A spokesman for the Angels said “the gates will be locked” at the Mesa camp, precluding workouts involving non-roster players. Players not on major-league rosters are not members of the Players Assn. and therefore are not subject to its dictates. The Angels’ minor-leaguers are not due to report to Mesa until early March. As members of the Players Assn., Rader and the club’s coaches will also be kept out. “We’re caught right in the middle,” Rader said.

Pitcher Bert Blyleven said he hopes a settlement will be reached before a lockout begins, but he did not waiver in his belief that the players should not concede to the owners’ demands for a salary cap and a pay scale based on performance.

“A lot depends on what comes out in the next meeting,” he said, “but if they’re still concerned about profit sharing, it (an agreement) won’t happen. Basically, things are being run well. The system is running real well right now, with arbitration and all, and they’re making so much money from TV and everything, so why mess around with something that’s successful?”

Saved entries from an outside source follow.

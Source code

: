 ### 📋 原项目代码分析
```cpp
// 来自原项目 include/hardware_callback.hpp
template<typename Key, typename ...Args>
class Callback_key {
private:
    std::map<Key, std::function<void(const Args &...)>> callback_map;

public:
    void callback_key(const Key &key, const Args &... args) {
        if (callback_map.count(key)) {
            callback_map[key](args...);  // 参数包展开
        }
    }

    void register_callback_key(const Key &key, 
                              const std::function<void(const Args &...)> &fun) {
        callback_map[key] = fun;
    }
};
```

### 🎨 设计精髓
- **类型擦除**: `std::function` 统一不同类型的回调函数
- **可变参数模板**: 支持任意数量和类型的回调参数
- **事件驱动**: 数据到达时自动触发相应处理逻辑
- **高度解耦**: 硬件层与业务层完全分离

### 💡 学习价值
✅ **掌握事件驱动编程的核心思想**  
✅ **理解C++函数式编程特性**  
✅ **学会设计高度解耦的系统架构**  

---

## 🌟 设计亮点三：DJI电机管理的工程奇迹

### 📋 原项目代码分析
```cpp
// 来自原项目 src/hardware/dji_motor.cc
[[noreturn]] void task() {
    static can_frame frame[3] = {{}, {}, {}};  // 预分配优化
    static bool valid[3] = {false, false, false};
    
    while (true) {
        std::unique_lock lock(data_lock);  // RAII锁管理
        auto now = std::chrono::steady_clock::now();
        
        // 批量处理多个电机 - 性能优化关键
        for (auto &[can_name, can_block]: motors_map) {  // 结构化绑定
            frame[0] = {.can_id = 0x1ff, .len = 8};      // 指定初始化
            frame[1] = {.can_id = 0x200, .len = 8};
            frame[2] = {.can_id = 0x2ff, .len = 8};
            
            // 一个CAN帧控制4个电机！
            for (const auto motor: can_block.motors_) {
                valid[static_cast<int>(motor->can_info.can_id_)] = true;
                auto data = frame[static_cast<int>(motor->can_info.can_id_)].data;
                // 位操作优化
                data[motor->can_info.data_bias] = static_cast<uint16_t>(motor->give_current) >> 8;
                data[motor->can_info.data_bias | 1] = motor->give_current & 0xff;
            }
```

Blyleven, who has been through all the lockouts and strikes of the 1970s and ‘80s, predicted that owners won’t present an entirely solid front.

“I know some owners are against not having spring training. It will be interesting to see which ones,” he said. “I know Mr. (Gene) Autry and the Angels, with them getting (Mark) Langston, and (Scott) Bailes and (Mike) Smithson, they want to see those guys that they spent so much money for. It’s going to be hard on guys fighting for jobs. I know organizations want to see the guys they got.”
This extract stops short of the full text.